Pursuant to Securities and Exchange Commission
("SEC") rules and regulations, certain information
and footnote disclosure normally included in
financial statements prepared in accordance with
generally accepted accounting principles have been
condensed or omitted from these statements unless
significant changes have taken place since the end
of the most recent fiscal year. The disclosure
contained herein should be read in conjunction
with the financial statements and notes included
in the Company's audited financial statements for
the year ended July 31, 1999. The results of
operations for the three-month periods ended
January 31, 2000, Janury 31, 1999, and the
six-month periods ended January 31, 2000 and
January 31, 1999 are not necessarily indicative of
the results to be expected for the full year.
On August 20, 1996, the Company issued 88,235
shares of common stock to the stockholders of
Samuel Hamann Graphix, Inc. in a transaction
accounted for as a reverse acquisition. As part of
the reverse acquisition the Company issued 75,520
shares of common stock to certain consultants for
services. These shares have been valued at the
fair value at the date of issuance ($20.25 per
common share). Accordingly, the Company recorded a
charge to operations at the time of issuance of
$1,536,341. Certain share issuances prior to the
reverse acquisition were made by Samuel Hamann
Graphix, Inc. and the details of consideration for
the issuances were not known by the Company. The
Company has addressed the situation by conducting
an audit of issued and outstanding shares of
common stock. The Company is auditing records
received from prior management reflecting shares
issued, transferred or sold, apparently without
fair consideration to the Company.
On August 23, 1999, Transformation Processing Inc.

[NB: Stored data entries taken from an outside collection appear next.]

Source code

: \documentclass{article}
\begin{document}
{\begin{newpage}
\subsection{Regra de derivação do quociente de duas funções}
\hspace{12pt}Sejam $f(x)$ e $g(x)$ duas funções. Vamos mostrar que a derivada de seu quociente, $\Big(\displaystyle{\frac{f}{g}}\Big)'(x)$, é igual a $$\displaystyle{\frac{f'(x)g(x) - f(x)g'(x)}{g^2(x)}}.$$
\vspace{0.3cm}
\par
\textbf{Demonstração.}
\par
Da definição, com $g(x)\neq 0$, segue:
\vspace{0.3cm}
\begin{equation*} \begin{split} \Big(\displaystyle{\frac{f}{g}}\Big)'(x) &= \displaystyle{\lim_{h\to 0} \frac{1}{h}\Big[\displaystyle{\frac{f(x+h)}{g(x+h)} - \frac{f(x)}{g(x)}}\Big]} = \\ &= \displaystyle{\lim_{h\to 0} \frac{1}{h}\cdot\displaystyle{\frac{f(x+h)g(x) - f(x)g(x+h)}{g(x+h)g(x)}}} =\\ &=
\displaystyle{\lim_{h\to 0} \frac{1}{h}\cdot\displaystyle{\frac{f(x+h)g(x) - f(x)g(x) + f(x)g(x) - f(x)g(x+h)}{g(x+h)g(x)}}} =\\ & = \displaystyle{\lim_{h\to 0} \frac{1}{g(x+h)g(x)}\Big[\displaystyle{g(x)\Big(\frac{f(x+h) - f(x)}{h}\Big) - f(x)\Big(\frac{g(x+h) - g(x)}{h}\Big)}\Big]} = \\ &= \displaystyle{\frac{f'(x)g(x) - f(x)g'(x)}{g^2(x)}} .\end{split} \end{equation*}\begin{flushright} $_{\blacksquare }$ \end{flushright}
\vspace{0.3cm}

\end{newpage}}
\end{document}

(debtor-in-possession) (the "Company") filed a
Notice of Intent to seek reorganization under the
Bankruptcy and Insolvency Act of Canada with the
Superior Court of Justice for the Province of
Ontario (the "Bankruptcy Act"). Under the
Bankruptcy Act, certain claims against the Company
in existence prior to the filing of the notice are
stayed while the Company continues business
operations as debtor-in-possession. These claims
are reflected in the July 31, 1999 balance sheet
as "liabilities subject to compromise." Additional
claims (liabilities subject to compromise) may
arise subsequent to the filing date resulting from
the rejection of executory contracts, including
leases, and from the determination by the court
(or agreed to by parties in interest) of allowed
claims for contingencies and other disputed
amounts. Upon filing under the Bankruptcy Act, the
Company's principal business activities ceased.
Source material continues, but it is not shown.